Significativi furono gli interventi del leader democristiano e di quello comunista alle sedute plenarie dell’Assemblea Costituente dal 4 al 25 marzo 1947. Cioè quelle che hanno preceduto il voto sull’articolo 7. Ma bisogna anche risalire alle discussioni
preparatorie. Quelle che hanno preso le mosse dalla prima sottocommissione (sedute del 21 novembre e 18 dicembre 1946). Passate attraverso la commissione dei Settantacinque (seduta del 23 gennaio 1947).
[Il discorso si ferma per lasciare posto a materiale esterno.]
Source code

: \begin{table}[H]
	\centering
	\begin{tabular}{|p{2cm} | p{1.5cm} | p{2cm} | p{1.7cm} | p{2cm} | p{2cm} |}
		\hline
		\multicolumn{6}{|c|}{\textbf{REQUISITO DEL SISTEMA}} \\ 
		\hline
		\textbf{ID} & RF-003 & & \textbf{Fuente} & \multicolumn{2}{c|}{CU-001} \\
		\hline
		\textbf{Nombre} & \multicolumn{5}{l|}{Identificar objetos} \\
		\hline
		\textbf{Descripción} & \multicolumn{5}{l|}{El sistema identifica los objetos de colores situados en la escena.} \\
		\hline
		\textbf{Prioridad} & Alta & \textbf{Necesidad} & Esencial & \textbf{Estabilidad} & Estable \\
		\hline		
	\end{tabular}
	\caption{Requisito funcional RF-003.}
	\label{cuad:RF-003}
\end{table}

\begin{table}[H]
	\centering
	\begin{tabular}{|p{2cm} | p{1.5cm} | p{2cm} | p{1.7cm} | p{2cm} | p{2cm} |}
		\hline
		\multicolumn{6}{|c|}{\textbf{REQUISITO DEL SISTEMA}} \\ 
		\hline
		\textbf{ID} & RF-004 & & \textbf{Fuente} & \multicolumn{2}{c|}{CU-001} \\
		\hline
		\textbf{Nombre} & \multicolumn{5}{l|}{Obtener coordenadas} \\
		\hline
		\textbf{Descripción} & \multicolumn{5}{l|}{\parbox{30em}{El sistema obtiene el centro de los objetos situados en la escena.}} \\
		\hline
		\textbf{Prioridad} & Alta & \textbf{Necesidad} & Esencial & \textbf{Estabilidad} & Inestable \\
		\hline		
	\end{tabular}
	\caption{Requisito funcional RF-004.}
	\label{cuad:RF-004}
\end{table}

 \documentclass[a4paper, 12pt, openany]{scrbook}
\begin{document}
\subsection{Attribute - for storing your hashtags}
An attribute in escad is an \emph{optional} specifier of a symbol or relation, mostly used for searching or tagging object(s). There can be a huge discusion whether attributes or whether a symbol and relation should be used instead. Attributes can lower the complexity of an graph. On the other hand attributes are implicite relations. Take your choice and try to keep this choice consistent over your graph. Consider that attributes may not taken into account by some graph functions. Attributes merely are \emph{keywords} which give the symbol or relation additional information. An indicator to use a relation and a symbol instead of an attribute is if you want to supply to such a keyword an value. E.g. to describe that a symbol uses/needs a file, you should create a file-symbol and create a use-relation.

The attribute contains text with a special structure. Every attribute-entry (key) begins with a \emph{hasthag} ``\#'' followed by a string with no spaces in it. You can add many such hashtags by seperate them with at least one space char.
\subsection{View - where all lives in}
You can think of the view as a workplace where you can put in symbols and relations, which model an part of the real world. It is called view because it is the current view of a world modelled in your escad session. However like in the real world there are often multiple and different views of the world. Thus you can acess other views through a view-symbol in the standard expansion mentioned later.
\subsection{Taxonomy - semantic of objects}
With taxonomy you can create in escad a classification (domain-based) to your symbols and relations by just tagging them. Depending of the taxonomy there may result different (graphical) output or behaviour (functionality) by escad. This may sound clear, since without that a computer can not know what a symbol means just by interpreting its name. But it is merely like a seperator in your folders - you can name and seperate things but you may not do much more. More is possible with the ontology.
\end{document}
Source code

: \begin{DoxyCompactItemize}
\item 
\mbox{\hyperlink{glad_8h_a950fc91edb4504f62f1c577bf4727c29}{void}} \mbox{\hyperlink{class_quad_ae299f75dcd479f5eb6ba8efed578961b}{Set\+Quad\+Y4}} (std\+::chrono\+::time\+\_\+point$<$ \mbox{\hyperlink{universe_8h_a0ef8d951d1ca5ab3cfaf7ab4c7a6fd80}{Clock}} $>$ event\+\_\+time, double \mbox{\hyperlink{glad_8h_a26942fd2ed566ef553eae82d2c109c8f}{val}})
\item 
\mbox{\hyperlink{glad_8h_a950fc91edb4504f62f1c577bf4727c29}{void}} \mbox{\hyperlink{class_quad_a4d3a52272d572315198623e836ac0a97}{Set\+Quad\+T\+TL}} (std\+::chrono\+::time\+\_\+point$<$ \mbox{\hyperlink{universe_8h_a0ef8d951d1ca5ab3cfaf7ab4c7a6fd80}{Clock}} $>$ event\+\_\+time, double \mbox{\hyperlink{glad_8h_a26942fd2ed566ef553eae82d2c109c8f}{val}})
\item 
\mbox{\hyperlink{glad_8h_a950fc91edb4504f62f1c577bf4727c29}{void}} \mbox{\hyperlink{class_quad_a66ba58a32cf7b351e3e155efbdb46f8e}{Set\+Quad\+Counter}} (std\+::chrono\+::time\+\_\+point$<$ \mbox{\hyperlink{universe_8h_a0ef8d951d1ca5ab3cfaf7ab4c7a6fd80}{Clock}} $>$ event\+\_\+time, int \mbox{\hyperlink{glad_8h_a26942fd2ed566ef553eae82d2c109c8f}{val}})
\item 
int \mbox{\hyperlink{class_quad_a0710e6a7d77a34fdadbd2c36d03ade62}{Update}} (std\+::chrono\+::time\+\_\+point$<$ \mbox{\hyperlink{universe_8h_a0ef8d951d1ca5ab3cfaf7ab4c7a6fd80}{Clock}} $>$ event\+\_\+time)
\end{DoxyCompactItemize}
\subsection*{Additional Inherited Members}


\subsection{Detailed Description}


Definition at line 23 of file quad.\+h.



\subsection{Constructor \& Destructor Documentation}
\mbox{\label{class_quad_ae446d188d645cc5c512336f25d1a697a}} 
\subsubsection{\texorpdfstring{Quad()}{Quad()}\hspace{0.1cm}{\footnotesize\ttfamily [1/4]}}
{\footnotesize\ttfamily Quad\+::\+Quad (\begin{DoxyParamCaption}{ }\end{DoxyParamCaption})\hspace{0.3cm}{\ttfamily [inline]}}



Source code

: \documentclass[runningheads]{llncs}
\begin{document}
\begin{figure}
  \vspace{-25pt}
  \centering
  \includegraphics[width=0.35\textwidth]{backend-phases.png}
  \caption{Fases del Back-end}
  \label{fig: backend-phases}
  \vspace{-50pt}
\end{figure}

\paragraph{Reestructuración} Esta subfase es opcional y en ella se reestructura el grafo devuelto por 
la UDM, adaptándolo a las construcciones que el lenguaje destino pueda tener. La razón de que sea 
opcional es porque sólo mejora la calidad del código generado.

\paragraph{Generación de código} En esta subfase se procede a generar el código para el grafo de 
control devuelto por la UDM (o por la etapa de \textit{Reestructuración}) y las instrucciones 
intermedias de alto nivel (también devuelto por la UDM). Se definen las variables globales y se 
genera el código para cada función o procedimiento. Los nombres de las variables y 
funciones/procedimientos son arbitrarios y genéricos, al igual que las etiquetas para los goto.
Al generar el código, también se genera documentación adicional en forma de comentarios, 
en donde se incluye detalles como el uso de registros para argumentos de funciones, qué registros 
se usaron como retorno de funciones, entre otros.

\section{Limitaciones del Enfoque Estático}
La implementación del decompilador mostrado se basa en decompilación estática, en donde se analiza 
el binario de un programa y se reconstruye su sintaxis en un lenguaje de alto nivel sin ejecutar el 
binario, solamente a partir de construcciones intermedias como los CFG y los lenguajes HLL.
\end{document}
E solo alla fine approdate all’assemblea plenaria.

Approssimazioni

“Gli articoli del progetto di Costituzione sottoposto all’approvazione dell’assemblea non sono usciti tutti in un colpo- sottolineò il politico e intellettuale del Partito d’Azione, Piero Calamandrei-. Da un’unica ispirazione. E da un proposito concorde. Ma sono stati faticosamente aggiustati uno ad uno. Per graduali approssimazioni. Attraverso una serie di contrasti, di adattamenti e di ritocchi. Fino a trovare il punto di incontro. Ossia un equilibrio tra esigenze e ideologie divergenti e spesso antitetiche”. La discussione dalla quale è nata, nella prima sottocommissione, la formula dell’articolo 5 (che è poi passata quasi immutata nell‘articolo 7 della Costituzione) viene riportata nei resoconti parlamentari in modo essenziale. Ossia quale “discussione sullo Stato come ordinamento giuridico e i suoi rapporti con gli altri ordinamenti”. 

Il ruolo di Moro e Dossetti

“Ma in realtà il “punctum pruriens” che si nascondeva dietro questa intitolazione anodina era quello delle relazioni tra Stato e Chiesa- puntualizzò Calamandrei-. E proprio in vista di questa questione scottante la Democrazia Cristiana aveva abilmente concentrato in questa prima sotto-commissione, composta in tutto di 18
deputati, i suoi rappresentanti più qualificati. Per destrezza parlamentare, come il presidente della stessa sotto-commissione l’avvocato Umberto Tupini. O per dottrina giuridica e fervore religioso. Come i professori Giuseppe Dossetti, Giorgio
La Pira, Aldo Moro e Carmelo Caristia”. Una lezione valida ancora oggi.